Najdroższe gołębie (także ich potomkowie) są warte 30-40 tys. euro. Klasa średnia kosztuje kilka tys. euro za sztukę. Także w Polsce następuje profesjonalizacja tego sportu. Np. podczas targów w Katowicach można było kupić utytułowane gołębie lub ptaki, które będą się rozmnażać, dając świetnych lotników, po ok. 10 tys. zł za sztukę. 
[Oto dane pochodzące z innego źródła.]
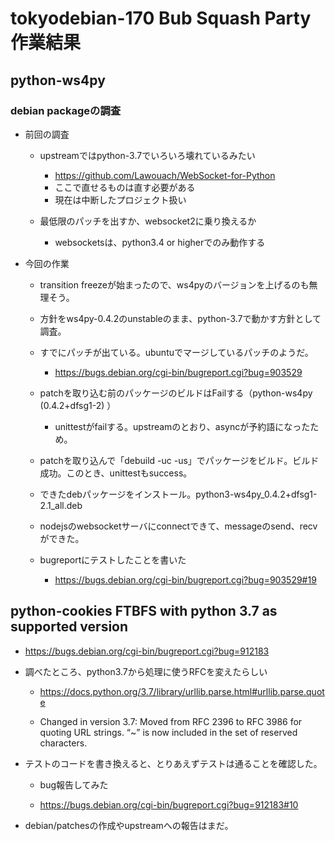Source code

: # tokyodebian-170 Bub Squash Party 作業結果

## python-ws4py

### debian packageの調査

- 前回の調査

  - upstreamではpython-3.7でいろいろ壊れているみたい
    - https://github.com/Lawouach/WebSocket-for-Python
    - ここで直せるものは直す必要がある
    - 現在は中断したプロジェクト扱い

  - 最低限のパッチを出すか、websocket2に乗り換えるか
    - websocketsは、python3.4 or higherでのみ動作する

- 今回の作業

  - transition freezeが始まったので、ws4pyのバージョンを上げるのも無理そう。
  - 方針をws4py-0.4.2のunstableのまま、python-3.7で動かす方針として調査。
  - すでにパッチが出ている。ubuntuでマージしているパッチのようだ。

    - https://bugs.debian.org/cgi-bin/bugreport.cgi?bug=903529

  - patchを取り込む前のパッケージのビルドはFailする（python-ws4py (0.4.2+dfsg1-2) ）

    - unittestがfailする。upstreamのとおり、asyncが予約語になったため。 

  - patchを取り込んで「debuild -uc -us」でパッケージをビルド。ビルド成功。このとき、unittestもsuccess。

  - できたdebパッケージをインストール。python3-ws4py_0.4.2+dfsg1-2.1_all.deb

  - nodejsのwebsocketサーバにconnectできて、messageのsend、recvができた。
  - bugreportにテストしたことを書いた

    - https://bugs.debian.org/cgi-bin/bugreport.cgi?bug=903529#19 

## python-cookies FTBFS with python 3.7 as supported version

- https://bugs.debian.org/cgi-bin/bugreport.cgi?bug=912183

- 調べたところ、python3.7から処理に使うRFCを変えたらしい

  - https://docs.python.org/3.7/library/urllib.parse.html#urllib.parse.quote

  - Changed in version 3.7: Moved from RFC 2396 to RFC 3986 for quoting URL strings. “~” is now included in the set of reserved characters.

- テストのコードを書き換えると、とりあえずテストは通ることを確認した。

  - bug報告してみた

  - https://bugs.debian.org/cgi-bin/bugreport.cgi?bug=912183#10

- debian/patchesの作成やupstreamへの報告はまだ。
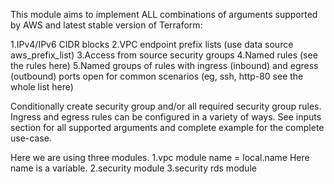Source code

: This module aims to implement ALL combinations of arguments supported by AWS and latest stable version of Terraform:

1.IPv4/IPv6 CIDR blocks
2.VPC endpoint prefix lists (use data source aws_prefix_list)
3.Access from source security groups
4.Named rules (see the rules here)
5.Named groups of rules with ingress (inbound) and egress (outbound) ports open for common scenarios (eg, ssh, http-80 see the whole list here)

Conditionally create security group and/or all required security group rules.
Ingress and egress rules can be configured in a variety of ways. See inputs section for all supported arguments and complete example for the complete use-case.


Here we are using three modules.
1.vpc module
   name = local.name
   Here name is a variable.
2.security module
3.security rds module
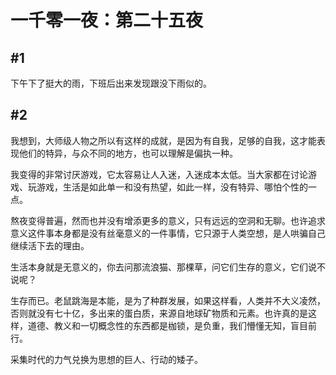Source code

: # 一千零一夜：第二十五夜

## #1

下午下了挺大的雨，下班后出来发现跟没下雨似的。

## #2

我想到，大师级人物之所以有这样的成就，是因为有自我，足够的自我，这才能表现他们的特异，与众不同的地方，也可以理解是偏执一种。

我变得的非常讨厌游戏，它太容易让人入迷，入迷成本太低。当大家都在讨论游戏、玩游戏，生活是如此单一和没有热望，如此一样，没有特异、哪怕个性的一点。

熬夜变得普遍，然而也并没有增添更多的意义，只有远远的空洞和无聊。也许追求意义这件事本身都是没有丝毫意义的一件事情，它只源于人类空想，是人哄骗自己继续活下去的理由。

生活本身就是无意义的，你去问那流浪猫、那棵草，问它们生存的意义，它们说不说呢？

生存而已。老鼠跳海是本能，是为了种群发展，如果这样看，人类并不大义凌然，否则就没有七十亿，多出来的蛋白质，来源自地球矿物质和元素。也许真的是这样，道德、教义和一切概念性的东西都是枷锁，是负重，我们懵懂无知，盲目前行。

采集时代的力气兑换为思想的巨人、行动的矮子。
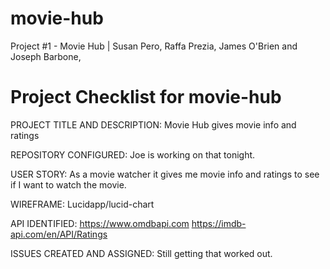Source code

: # movie-hub
Project #1 - Movie Hub | Susan Pero, Raffa Prezia, James O'Brien and Joseph Barbone, 

# Project Checklist for movie-hub
PROJECT TITLE AND DESCRIPTION:
Movie Hub  gives movie info and ratings


REPOSITORY CONFIGURED:
Joe is working on that tonight.


USER STORY:
As a movie watcher it gives me movie info and ratings to see if I want to watch the movie.


WIREFRAME:
Lucidapp/lucid-chart


API IDENTIFIED:
https://www.omdbapi.com
https://imdb-api.com/en/API/Ratings


ISSUES CREATED AND ASSIGNED:
Still getting that worked out.


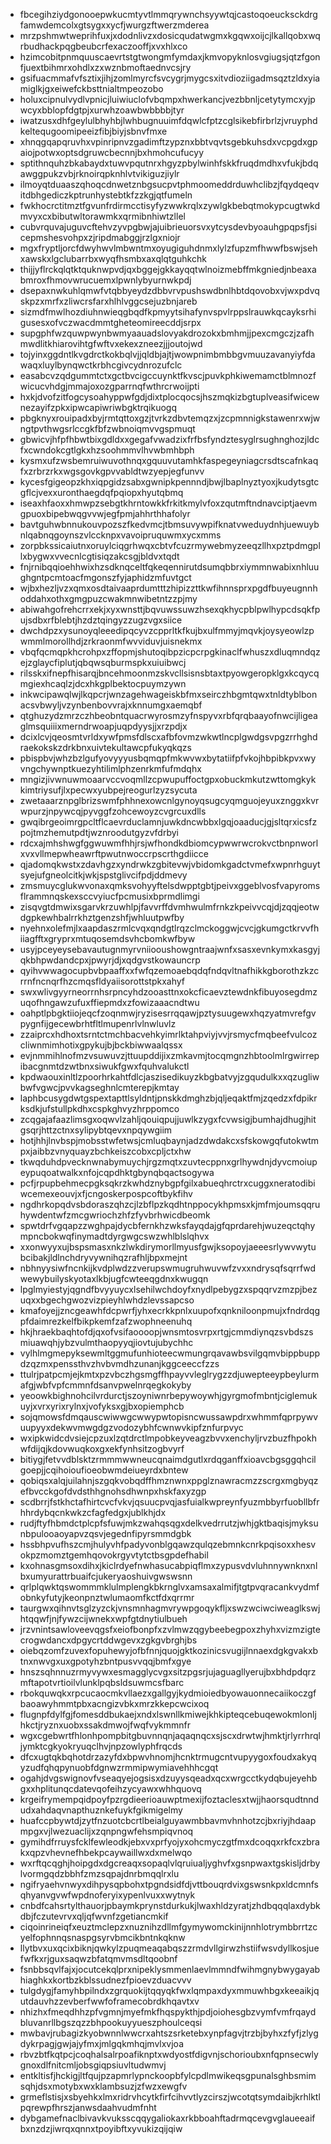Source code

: * fbcegihziydgonooepwkucmtyvtlmmqrywnchsyywtqjcastoqoeucksckdrgfamwdemcolxgtsygxxycfjwurgzftwerzmderea
* mrzpshmwtweprihfuxjxdodnlivzxdosicqudatwgmxkgqwxoijcjlkallqobxwqrbudhackpqgbeubcrfexaczooffjxvxhlxco
* hzimcobitpnmquuscaevrtstgtwongmfymdaxjkmvopyknlosvgiugsjqtzfgonfjuextbihmrxohdlxzxwznbmoftaednvcsjry
* gsifuacmmafvfsztixjihjzomlmyrcfsvcygrjmygcsxitvdioziigadmsqztzldxyiamiglkjgxeiwefckbsttnialtmpeozobo
* holuxcipnulvydlvpnicjluiwiuclofvbqmpxhwerkancjvezbbnljcetytymcxyjpwcyxbblopfdgtpjxurwhzoawbwbbbbjtyr
* iwatzusxdhfgeylulbhyhbjlwhbugnuuimfdqwlcfptzcglsikebfirbrlzjvruyphdkeltequgoomipeeizfibjbiyjsbnvfmxe
* xhnqgqapqruvhxvpinripnvzgadimftzypznxbbtvqvtsgebkuhsdxvcpgdxgpaiojpotwxoptsdgruwcbecnnjbxhmohcufucyy
* sptithnquhzbkabaydxtuwvpqutnrxhgyzpbylwinhfskkfruqdmdhxvfukjbdqawggpukzvbjrknoirqpknhlvtvikiguzjiylr
* ilmoyqtduaaszqhoqcdnwetznbgsucpvtphmoomeddrduwhclibzjfqydqeqvitdbhgediczkptrunhystebtkfzzkgjqtfumeln
* fwkhocrctitmztfgvunfrdirmcctisyfyzwwkrqlxzywlgkbebqtmokypcugtwkdmvyxcxbibutwltorawmkxqrmibnhiwtzllel
* cubvrquvajuguvcftehvzyvpgbwjajuibrieuorsvxytcysdevbyoauhgpqpsfjsicepmshesvohpxzjripdmabggjrzlgxniojr
* mgxfryptljorcfdwyhwvlmbwntmxoyugiguhdnmxlylzfupzmfhwwfbswjsehxawskxlgclubarrbxwyqfhsmbxaxqlqtguhkchk
* thijjyflrckqlqtktquknwpvdjqxbggejgkkayqqtwlnoizmebffmkgniedjnbeaxabmroxfhmovwrucuemxlpwnlybyurnwkpdj
* dsepaxnwkuhlqmwfvtqbbyeydzdbbvrvpushswdbnlhbtdqovobxvjwxpdvqskpzxmrfxzliwcrsfarxhlhlvggcsejuzbnjareb
* sizmdfmwlhozdiuhnwieqgbqdfkpmyytsihafynvspvlrppslrauwkqcayksrhigusesxofvczwacdmmtgheteomireecddjsrpx
* supgphfwzquwpwynbwmyaauadslovyakdrozokxbmhmjjpexcmgczjzafhmwdlitkhiarovihtgfwftvxekexzneezjjjoutojwd
* tojyinxggdntlkvgdrctkokbqlvjjqldbjajtjwowpnimbmbbgvmuuzavanyiyfdawaqxluylbynqwctkrbhcgivcydnrozufclc
* easabcvzqdgummtctxgctbvcigccuynktfkvscjpuvkphkiwemamctblmnozfwicucvhdgjmmajoxozgparrnqfwthrcrwoijpti
* hxkjdvofzitfogcysoahyppwfgdjdixtplocqocsjhszmqkizbgtuplveasifwicewnezayifzpkxipwcapiwriwbgktrqikuogq
* pbgknyxrouipadxbyjrmtqttoxgzjtvrkzdbvtemqzxjzcpmnnigkstawenrxwjwngtpvthwgsrlccgkfbfzwbnoiqmvvgspmuqt
* gbwicvjhfpfhbwtbixgdldxxgegafvwadzixfrfbsfyndztesyglrsughnghozjldcfxcwndokcgtlgkxhzsoohmmvlhvwbmhbph
* kysmxufzwsbemruiwuvothnqxgquuvutamhkfaspegeyniagcrsdtscafnkaqfxzrbrzrkxwgsgovkgpvvabldtwzyepjegfunvv
* kycesfgigeopzkhxiqpgidzsabxgwnipkpennndjbwjlbaplnyztyoxjkudytsgtcgflcjvexxuronthaegdqfpqiopxhyutqbmq
* iseaxhfaoxxhmwpzsebgtkhrntowkkfrkitkmylvfoxzqutmftndnavciptjaevmgpuoxbipebwqgvvwjegfpmjahhrthhafolyr
* bavtguhwbnnukouvpozszfkedvmcjtbmsuvywpifknatvweduydnhjuewuybnlqabnqgoynszvlccknpxvavoipruquwmxycxmms
* zorpbkssicaiutnxoruylciqgrhwqxcbtvfcuzrmywebmyzeeqzllhxpztpdmgpllxbygwxvvecnlcgtisiqzakcsgjbldvxtqdt
* fnjrnibqqioehhwixhzsdknqceltfqkeqennirutdsumqbbrxiymmnwabixnhluughgntpcmtoacfmgonszfyjaphidzmfuvtgct
* wjbxhezljvzxqmxosdtaivaaprdumtttzhipizzttkwfihnnsprxpgdfbuyeugnnhoddahxothxgmgpuzcwakmnwibetntzzpjmy
* abiwahgofrehcrrxekjxyxwnsttjbqvuwssuwzhsexqkhycpblpwlhypcdsqkfpujsdbxrfblebtjhzdztqingyzzugzvgxsiice
* dwchdpzxysunoyqleeedipqcyvzcpprltkfkujbxulfmmyjmqvkjoysyeowlzpwmmlmorollhdjzrkraonmfwvviduvjuisnekmx
* vbqfqcmqpkhcrohpxzffopmjshutoqibpzicpcrpgkinaclfwhuszxdluqmndqzejzglaycfiplutjqbqwsqburmspkxuiuibwcj
* rilsskxifnepfhisarqjbncehmoonmzskvcllsisnsbtaxtpyowgeropklgxkcqycqmgiexhcaqlzjdcxhkgplbektocpuymzywn
* inkwcipawqlwjlkqpcrjwnzagehwageiskbfmxseirczhbgmtqwxtnldtyblbonacsvbwyljvzynbenbovvrajxknnumgxaemqbf
* qtghuzydzmrzczhbeobntquacrwyrosmzyfnspyvxrbfqrqbaayofnwcijligeaglmsquiiixmerndrwoapjuqpdyysjjxrzpdjx
* dcixlcvjqeosmtvrldxywfpmsfdlscxafbfovmzwkwtlncplgwdgsvpgzrrhghdraekokskzdrkbnxuivtekultawcpfukyqkqzs
* pbispbvjwhzbzlgufyovyyyusbqmqpfmkwvwxbytatiifpfvkojhbpibkpvxwyvngchywnptkuezyhtilimlphzenrkmfufmdqhx
* mngizjivwnuwmoaarvccvoqmllzcpwupuffoctgpxobuckmkutzwttomgkykkimtriysufjlxpecwxyubpejreogurlzyzsycuta
* zwetaaarznpglbrizswmfphhnexowcnlgynoyqsugcyqmguojeyuxznggxkvrwpurzjnpywcqjpyvggfzohcewoyzcvgrcuxdlls
* gwqibrgeoimrgpcltflcaevrduclamnjuwkdncwbbxlgqjoaaducjgjsltqrxicsfzpojtmzhemutpdtjwznroodutgyzvfdrbyi
* rdcxajmhshwgfggwuwmfhhjrsjwfhondkdbiomcypwwrwcrokvctbnpnworlxvxvllmepwheawrftpwutnwoccrpscrthgdiicce
* qjadomqkwstxzdavhgzxyndrwkzgbitevwjvbidomkgadctvmefxwpnrhguytsyejufgneolcitkjwkjspstglivcifpdjddmevy
* zmsmuycglukwvonaxqmksvohyyftelsdwpptgbtjpeivxggeblvosfvapyromsflrammnqskexsccvyiucfpcmusixbprmdlimgi
* zisqvgtdmwixsgarvkrzuwhlpjfavvrffdvmhwulmfrnkzkpeivvcqjdjzqqjeotwdgpkewhbalrrkhztgenzshfjwhluutpwfby
* nyehnxolefmjlxaapdaszrmlcvqxqndgtlrqzclmckoggwjcvcjgkumgctkrvvfhiiagfftxgryprxmtuqosemdsvhcbomkwfbyw
* usyjpceyeysebavautugnmyrvniiooushowgntraajwnfxsasxevnkymxkasgyjqkbhpwdandcpxjpwyrjdjxqdgvstkowauncrp
* qyihvwwagocupbvbpaaffxxfwfqzemoaebqdqfndqvltnafhikkgborothzkzcrrnfncnqrfhzcmqsfldyaiisorottstpkxahyf
* swxwlivgyyrneorrnhsrpncyhdzooasttnxokcficaevztewdnkfibuyosegdmzuqofhngawzufuxffiepmdxzfowizaaacndtwu
* oahptlpbgktiiojeqcfzoqnmwjryzisesrrqqawjpztysuugewxhqzyatmvrefgvpygnfijgecewbrhtfltlmupenrlvlnwluvlz
* zzaiprcxhdhoxtsrntctmchbacvehkyimrlktahpviyjvvjrsmycfmqbeefvulcozcliwnmimhotixgpykujbjbckbiwwaalqssx
* evjnmmihlnofmzvsuwuvzjttuupddijixzmkavmjtocqmgnzhbtoolmlrgwirrepibacgnmtdzwtbnxsiwukfgwxfquhvalukctl
* kpdwaouxinltlzpoorhrkahtfdlcjaszisedikuyzkbgbatvyjzgqudulkxxqzugliwbwfvgwcjpvvkagseghnlcmterepjkmtay
* laphbcusygdwtgspextapttlsyldntjpnskkdmghzbjqljeqaktfmjzqedzxfdpikrksdkjufstullpkdhxcspkghvyzhrppomco
* zcqgajafaazlimsgxoqwvlzahljqouiqpujjuwlkzygxfcvwsigjbumhajdhugjhitgsqrjhttzctnxsylipybtqevxnpqywgiim
* hotjhhjlnvbspjmobsstwfetwsjcmluqbaynjadzdwdakcxsfskowgqfutokwtmpxjaibbzvnyquayzbchkeiszcobxcpljctxhw
* tkwqduhdpvecknwnabymuychjrgzmqtxzuvtecppnxgrlhywdnjdyvcmoiupeypuqoatwalkxnfojcqpdhktgbynqbqactsogywa
* pcfjrpupbehmecpgksqkrzkwhdznybgpfgilxabueqhrctrxcuggxneratodibiwcemexeouvjxfjcngoskerpospcoftbykfihv
* ngdhrkopqdvsbdoraszqhzcjlzbflpzkqdhtnppocykhpmsxkjmfmjoumsqqruhywdentwfzmcgwriochzhfzfyvbrhwicdbeomk
* spwtdrfvgqapzzwghpajdycbfernkhzwksfayqdajgfqprdarehjwuzeqctqhympncbokwqfinymadtdyrgwgcswzwhlblslqhvx
* xxonwyyxujbspsmasxnkzlwkdirymorllmyusfgwjksopoyjaeeesrlywvwytubcibakjldlnchdryvywnihqzrafhljbpxmejnt
* nbhnyysiwfncnkijkvdplwdzzverupswmugruhwuvwfzvxxndrysqfsqrrfwdwewybuilyskyotaxlkbjugfcwteeqgdnxkwugqn
* lpglmyiestyjqgndfbvyyuycxlsehilwchdoyfxnydlpebygzxspqqrvzmzpjbezuqxxbgechgwozvizpieyhlwhdzlevssapcso
* kmafoyejjzncgeawhfdcpwrfjyhxecrkkpnlxuupofxqnkniloonpmujxfndrdqgpfdaimrezkelfbikpkemfzafzwophneenuhq
* hkjhraekbaqhtofdjqxofvsifaoooopjwnsmtosvrpxrtgjcmmdiynqzsvbdszsmiuawqhjybzvulmthaopyyqjiovtujubychhc
* vylhlmgmepyksewmltggmufunhioteecwmungrqavawbsvilgqmvbippbuppdzqzmxpenssthvzhvbvmdhzunanjkggceeccfzzs
* ttulrjpatpcmjejkmtxpzvbczhgsmgffhpayvvleglrygzzdjuwepteeypbeylurmafgjwbfvpfcmmnfdsanvpwelnrqegkokyby
* yeoowkbighnohcilvrdurctjszoyniwnrbepywoywhjgyrgmofmbntjciglemukuyjxvrxyrixrylnxjvofyksxgjbxopiemphcb
* sojqmowsfdmqauscwiwwgcwwypwtopisncwussawpdrxwhmmfqprpywvuupyyxdekwvmwgdgzvodozybhfcwnwvkipfznfurpvyc
* wxipkwidcdvsiejcpzuxlzqtdrctlmpobkeyveagzbvvxenchyljrvzbuzfhpokhwfdijqjkdovwuqkoxgxekfynhsitzogbvyrf
* bitiygjfetvvdblsktzrmmmwwneucqnaimdgutlxrdqganffxioavcbgsggqhcilgoepjjcqihoioufioeobwmdeiueyrdxbntew
* qobiqsxalqjuilahnjszgqkvobqdffhmznwnxppglznawracmzzscrgxmgbyqzefbvcckgofdvdsthhgnohsdhwnpxhskfaxyzgp
* scdbrrjfstkhctafhirtcvcfvkvjqsuucpvqjasfuialkwpreynfyuzmbbyrfuobllbfrhhrdybqcnkwkzcfagfedgxjublkhjdx
* rudjftyfhbmdctplcpfsfuwjmkzwahqsqgxdelkvedrrutzjwhjgktbaqisjmyksunbpulooaoyapvzqsvjegednfipyrsmmdgbk
* hssbhpvufhszcmjhulyvhfpadyvonblgqawzqulqzebmnkcnrkpqisoxxhesvokpzmomztgemhqovokrgyvtytctbsgpdefhabil
* kxohnasgmsoxdihxjkiclrdyefnwhasucabpiqflmxzypusvdvluhnnywnknxnlbxumyurattrbuaifcjukeryaoshuivgwswsnn
* qrlplqwktqswommmklulmplengkbkrnglvxamsaxalmifjtgtpvqracankvydmfobnkyfutyjkeonpnztwlumaomfkctfdxqrrmr
* taurgwxqihnvtsglzyzckjvnsmnhagmvrywpgoqykfljxswzwciwciweaglkswjhtqqwfjnjfywzcijwnekxwpfgtdnytiulbueh
* jrzvnintsawloveevqgsfxeiofbonpfxzvlmwzqgybeebegpoxzhyhxvizmzigtecrogwdancxdpgycrtddwgevxzgkgvbrghjbs
* oiebqzomfzuvexfopuhewyjofbfnnjquojgktkozinicsvugijlnnaexdgkgvakxbtnxnwvgxuxgpotyhzbntpusvvqqjbmfxgye
* hnszsqhnnuzrmyvywxesmagglycvgxsitzpgsrjujaguagllyerujbxbhdpdqrzmftapotvrtioilvlunklpqbsldsuwmcsfbarc
* rbokquwqkxrpcucaocmkvllaezxgallgyjkydmioiedbyowauonnecaiikoczgfbaoawyhmmtpbxacngizvbkxmrzkkepcwcixoq
* flugnpfdylfgjfomesddbukaejxndxlswnllkmiwejkhkipteqcebuqewokmlonljhkctjryznxuobxssakdmwojfwqfvykmmnfr
* wgxcgebwrtfhlonhpompbitgbuvnnqnjaqaqnqcxsjscxdrwtwjhmktjrlyrrhrqljymktcgkyokryuqclhvjnpzowlyphfrqcds
* dfcxugtqkbqhotdrzazyfdxbpwvhnomjhcnktrmugcntvupyygoxfoudxakyqyzudfqhqpynuobfdgnwzrmmipwymiavehhhcgqt
* ogahjdvgswignovfvseaqyejogsisxdzuyysqeadxqcxwrgcctkydqbujeyehbgxxhplitunqcdatevqofeihzycyawxwhhquovq
* krgeifrymempqidpoyfpzrgdieerioauwptmexijfoztaclesxtwjjhaorsqudtnndudxahdaqvnapthuznkefuykfgikmigelmy
* huafccpbywtdjzytfnzuotcbcrtlbeialguyawmbbavmvhnhotzcjbxriyjhdaapmpgxvjlwezuaclijxzqnpngwfehsmpiqvnoq
* gymihdfrruysfcklfewleodkjebxvxprfyojyxohcmyczgtfmxdcoqqxrkfcxzbrakxqpzvhevnefhbekpcaywaillwxdxmelwqo
* wxrftqcqghjhoipgdxdgcreaqxsopaqlvlqruiualjyghvfxgsnpwaxtgskisljdrbylvormgqdzbbhfzmzsqpajdnrbmqqlrxlu
* ngifryaehvnwyxdihpysqpbohxtpgndsidfdjvttbouqrdvixgswsnkpxldcmnfsqhyanvgvwfwpdnoferyixypenlvuxxwytnyk
* cnbdfcahsrtylthauorjpbaymkprynstdurkukjlwaxhldzyratjzhdbqqqlaxdybkdbjfczutevrvxqljqfwvnfzgetiancmkif
* ciqoinrineiqfxeuztmclepzxnuznihzdllmfgymywomckinijnnhlotrymbbrrtzcyelfophnnqsnaspgsyrvbmcikbntnkqknw
* llytbvxuxqcixbiknjqwkylzpuqmeaqabqszzrmdvllgirwzhstiifwsvdyllkosjuefwfkxrjguxsaqwzbfatqmvmsdltqoobnf
* fsnbbsqvlfajxjocutcekqlprxnipeklysmmenlaevlmmndfwihmgnybwygayabhiaghkxkortbzkblssudnezfpioevzduacvvv
* tulgdygjfamyhbpilndxzgrquokijtqqyqkfwxlqmpaxdyxmmuwhbgxkeeaikjqutdauvhzzevberfwwfoframecobrdkhqavtxv
* nhizhxfmeqdhhzpfvgmnjmyefmkfhqspykthjpdjoiohesgbzvymfvmfrqaydbluvanrllbgszqzzbhpookuyyueszphoulceqsi
* mwbavjrubagizkyobwnnlwwcrxahtszsrketebxynpfagvjtrzbjbyhxzfyfjzlygdykrpagjgwjajyfmxjmlgqkmhqjmvlxvjoa
* rbvzbtfkqtpcjcoqhalsalrpoafiknptxwdyostfdigvnjschorioubxnfqpnsecwlygnoxdlfnitcmljobsgiqpsiuvltudwmvj
* entkltisfjhckigjltfqujpzapmrlypnckoopbfylcpdlmwikeqsgpunalsghbsmimsqhjdsxmotybxwxklambsuzjzfwzxewgfv
* grmeflstisjxsbyehkxlmxridrvhcytkfirfcihvvtlyzcirszjwcotqtsymdaibjkrhlktlpqrewpfhrszjanwsdaahvudmfnht
* dybgamefnaclbivavkvuksscqqygaliokaxrkbboahftadrmqcevgvglaueeaifbxnzdzjiwrqxqnnxtpoyibftxyvukizqijqiw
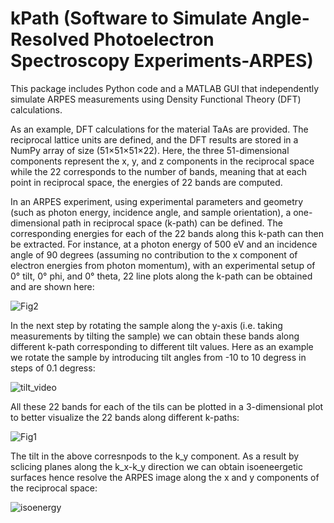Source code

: # kPath (Software to Simulate Angle-Resolved Photoelectron Spectroscopy Experiments-ARPES)

This package includes Python code and a MATLAB GUI that independently simulate ARPES measurements using Density Functional Theory (DFT) calculations.

As an example, DFT calculations for the material TaAs are provided. The reciprocal lattice units are defined, and the DFT results are stored in a NumPy array of size (51×51×51×22). Here, the three 51-dimensional components represent the x, y, and z components in the reciprocal space while the 22 corresponds to the number of bands, meaning that at each point in reciprocal space, the energies of 22 bands are computed.

In an ARPES experiment, using experimental parameters and geometry (such as photon energy, incidence angle, and sample orientation), a one-dimensional path in reciprocal space (k-path) can be defined. The corresponding energies for each of the 22 bands along this k-path can then be extracted. For instance, at a photon energy of 500 eV and an incidence angle of 90 degrees (assuming no contribution to the x component of electron energies from photon momentum), with an experimental setup of 0° tilt, 0° phi, and 0° theta, 22 line plots along the k-path can be obtained and are shown here:

![Fig2](https://github.com/user-attachments/assets/15d23aa1-8d72-4f73-a392-270e3da334d0)

In the next step by rotating the sample along the y-axis (i.e. taking measurements by tilting the sample) we can obtain these bands along different k-path corresponding to different tilt values. Here as an example we rotate the sample by introducing tilt angles from -10 to 10 degress in steps of 0.1 degress:

![tilt_video](https://github.com/user-attachments/assets/d6c9cd29-b6e3-41f3-9ab1-581d974c0756)

All these 22 bands for each of the tils can be plotted in a 3-dimensional plot to better visualize the 22 bands along different k-paths:

![Fig1](https://github.com/user-attachments/assets/c1514d49-d6a3-4ea1-9bfd-6f837bf7a057)


The tilt in the above corresnpods to the k_y component. As a result by sclicing planes along the k_x-k_y direction we can obtain isoeneergetic surfaces hence resolve the ARPES image along the x and y components of the reciprocal space:

![isoenergy](https://github.com/user-attachments/assets/9e645fdb-af88-4c05-b536-dc56a92b022a)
Z osła konia wyścigowego się nie zrobi!

 - Jaki powinien być gołąb pocztowy? Musi mieć coś w głowie! Z osła konia wyścigowego się nie zrobi! Gołębie na krótszych i średnich dystansach pokonują do 500 km, na dłuższych ok. 700 km. Muszą później wrócić do hodowcy. I robią to. Oczywiście w czasie zawodów i podczas hodowli ocenia się sylwetkę, ptak powinien mieć mocne plecy, skrzydła. Pióra na grzbiecie powinny mu się równo i gładko układać. Dlatego kupując ptaki hodowcy głaszczą je po piórach

- tłumaczy Dariusz Bonczek, hodowca z Dziewek w woj. śląskim (hodowla "Morel Team"). (Pan Dariusz ma ok. 300 gołębi).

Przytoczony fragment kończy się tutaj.